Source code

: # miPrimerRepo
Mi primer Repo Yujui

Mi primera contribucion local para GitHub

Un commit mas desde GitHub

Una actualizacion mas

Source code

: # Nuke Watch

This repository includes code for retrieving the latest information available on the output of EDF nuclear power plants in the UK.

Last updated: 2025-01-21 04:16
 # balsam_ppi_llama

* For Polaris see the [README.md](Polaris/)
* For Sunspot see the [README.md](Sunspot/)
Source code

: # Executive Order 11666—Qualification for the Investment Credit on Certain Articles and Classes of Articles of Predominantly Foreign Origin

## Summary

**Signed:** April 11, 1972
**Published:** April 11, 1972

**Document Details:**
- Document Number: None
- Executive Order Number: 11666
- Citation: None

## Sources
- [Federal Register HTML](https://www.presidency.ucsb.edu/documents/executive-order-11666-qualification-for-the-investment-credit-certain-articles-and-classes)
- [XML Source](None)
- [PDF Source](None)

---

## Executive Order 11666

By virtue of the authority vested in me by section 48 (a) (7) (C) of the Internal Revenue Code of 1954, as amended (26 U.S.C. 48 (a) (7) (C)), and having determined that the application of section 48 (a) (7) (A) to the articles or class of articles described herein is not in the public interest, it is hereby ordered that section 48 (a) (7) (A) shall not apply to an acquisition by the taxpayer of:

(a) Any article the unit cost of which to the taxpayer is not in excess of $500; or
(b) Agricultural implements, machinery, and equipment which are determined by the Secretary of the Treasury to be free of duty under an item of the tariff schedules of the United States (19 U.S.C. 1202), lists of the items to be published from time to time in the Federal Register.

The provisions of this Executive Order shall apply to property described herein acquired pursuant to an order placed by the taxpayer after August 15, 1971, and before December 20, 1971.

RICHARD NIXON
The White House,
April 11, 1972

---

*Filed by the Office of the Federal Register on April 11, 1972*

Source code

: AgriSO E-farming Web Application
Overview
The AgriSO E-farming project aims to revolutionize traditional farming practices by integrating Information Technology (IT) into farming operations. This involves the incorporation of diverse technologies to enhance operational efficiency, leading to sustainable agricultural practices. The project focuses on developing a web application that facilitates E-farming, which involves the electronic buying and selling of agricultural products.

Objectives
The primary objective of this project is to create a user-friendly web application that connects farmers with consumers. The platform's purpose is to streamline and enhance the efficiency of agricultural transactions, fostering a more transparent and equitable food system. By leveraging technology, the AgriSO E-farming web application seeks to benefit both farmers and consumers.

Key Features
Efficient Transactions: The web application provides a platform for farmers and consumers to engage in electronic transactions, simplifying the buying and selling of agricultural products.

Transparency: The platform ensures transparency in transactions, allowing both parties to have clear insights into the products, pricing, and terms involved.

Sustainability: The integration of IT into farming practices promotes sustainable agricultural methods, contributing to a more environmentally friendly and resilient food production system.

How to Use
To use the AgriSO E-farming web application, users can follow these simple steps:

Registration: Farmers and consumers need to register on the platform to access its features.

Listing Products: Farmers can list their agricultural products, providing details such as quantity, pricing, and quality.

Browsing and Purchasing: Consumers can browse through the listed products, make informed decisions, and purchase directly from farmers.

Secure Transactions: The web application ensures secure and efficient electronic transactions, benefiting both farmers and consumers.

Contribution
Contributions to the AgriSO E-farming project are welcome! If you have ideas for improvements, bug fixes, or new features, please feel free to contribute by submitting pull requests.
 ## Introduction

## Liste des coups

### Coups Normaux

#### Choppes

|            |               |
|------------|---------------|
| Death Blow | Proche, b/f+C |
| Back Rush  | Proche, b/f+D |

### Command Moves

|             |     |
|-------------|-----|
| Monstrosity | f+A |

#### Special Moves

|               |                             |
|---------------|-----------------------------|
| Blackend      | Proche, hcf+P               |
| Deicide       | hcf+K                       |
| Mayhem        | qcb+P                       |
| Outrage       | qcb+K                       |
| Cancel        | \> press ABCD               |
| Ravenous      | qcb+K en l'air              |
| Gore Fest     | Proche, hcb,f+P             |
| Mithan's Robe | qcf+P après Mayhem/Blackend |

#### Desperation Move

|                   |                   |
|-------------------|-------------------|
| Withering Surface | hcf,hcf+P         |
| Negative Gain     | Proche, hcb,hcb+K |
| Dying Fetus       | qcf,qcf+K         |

+ + + +

§ Your task:
Word for word, return all of the records.

§ Response area:
Source code

: # miPrimerRepo
Mi primer Repo Yujui

Mi primera contribucion local para GitHub

Un commit mas desde GitHub

Una actualizacion mas

Source code

: # Nuke Watch

This repository includes code for retrieving the latest information available on the output of EDF nuclear power plants in the UK.

Last updated: 2025-01-21 04:16
 # balsam_ppi_llama

* For Polaris see the [README.md](Polaris/)
* For Sunspot see the [README.md](Sunspot/)
Source code

: # Executive Order 11666—Qualification for the Investment Credit on Certain Articles and Classes of Articles of Predominantly Foreign Origin

## Summary

**Signed:** April 11, 1972
**Published:** April 11, 1972

**Document Details:**
- Document Number: None
- Executive Order Number: 11666
- Citation: None

## Sources
- [Federal Register HTML](https://www.presidency.ucsb.edu/documents/executive-order-11666-qualification-for-the-investment-credit-certain-articles-and-classes)
- [XML Source](None)
- [PDF Source](None)

---

## Executive Order 11666

By virtue of the authority vested in me by section 48 (a) (7) (C) of the Internal Revenue Code of 1954, as amended (26 U.S.C. 48 (a) (7) (C)), and having determined that the application of section 48 (a) (7) (A) to the articles or class of articles described herein is not in the public interest, it is hereby ordered that section 48 (a) (7) (A) shall not apply to an acquisition by the taxpayer of:

(a) Any article the unit cost of which to the taxpayer is not in excess of $500; or
(b) Agricultural implements, machinery, and equipment which are determined by the Secretary of the Treasury to be free of duty under an item of the tariff schedules of the United States (19 U.S.C. 1202), lists of the items to be published from time to time in the Federal Register.

The provisions of this Executive Order shall apply to property described herein acquired pursuant to an order placed by the taxpayer after August 15, 1971, and before December 20, 1971.

RICHARD NIXON
The White House,
April 11, 1972

---

*Filed by the Office of the Federal Register on April 11, 1972*

Source code

: AgriSO E-farming Web Application
Overview
The AgriSO E-farming project aims to revolutionize traditional farming practices by integrating Information Technology (IT) into farming operations. This involves the incorporation of diverse technologies to enhance operational efficiency, leading to sustainable agricultural practices. The project focuses on developing a web application that facilitates E-farming, which involves the electronic buying and selling of agricultural products.

Objectives
The primary objective of this project is to create a user-friendly web application that connects farmers with consumers. The platform's purpose is to streamline and enhance the efficiency of agricultural transactions, fostering a more transparent and equitable food system. By leveraging technology, the AgriSO E-farming web application seeks to benefit both farmers and consumers.

Key Features
Efficient Transactions: The web application provides a platform for farmers and consumers to engage in electronic transactions, simplifying the buying and selling of agricultural products.

Transparency: The platform ensures transparency in transactions, allowing both parties to have clear insights into the products, pricing, and terms involved.

Sustainability: The integration of IT into farming practices promotes sustainable agricultural methods, contributing to a more environmentally friendly and resilient food production system.

How to Use
To use the AgriSO E-farming web application, users can follow these simple steps:

Registration: Farmers and consumers need to register on the platform to access its features.

Listing Products: Farmers can list their agricultural products, providing details such as quantity, pricing, and quality.

Browsing and Purchasing: Consumers can browse through the listed products, make informed decisions, and purchase directly from farmers.

Secure Transactions: The web application ensures secure and efficient electronic transactions, benefiting both farmers and consumers.

Contribution
Contributions to the AgriSO E-farming project are welcome! If you have ideas for improvements, bug fixes, or new features, please feel free to contribute by submitting pull requests.
 ## Introduction

## Liste des coups

### Coups Normaux

#### Choppes

|            |               |
|------------|---------------|
| Death Blow | Proche, b/f+C |
| Back Rush  | Proche, b/f+D |

### Command Moves

|             |     |
|-------------|-----|
| Monstrosity | f+A |

#### Special Moves

|               |                             |
|---------------|-----------------------------|
| Blackend      | Proche, hcf+P               |
| Deicide       | hcf+K                       |
| Mayhem        | qcb+P                       |
| Outrage       | qcb+K                       |
| Cancel        | \> press ABCD               |
| Ravenous      | qcb+K en l'air              |
| Gore Fest     | Proche, hcb,f+P             |
| Mithan's Robe | qcf+P après Mayhem/Blackend |

#### Desperation Move

|                   |                   |
|-------------------|-------------------|
| Withering Surface | hcf,hcf+P         |
| Negative Gain     | Proche, hcb,hcb+K |
| Dying Fetus       | qcf,qcf+K         |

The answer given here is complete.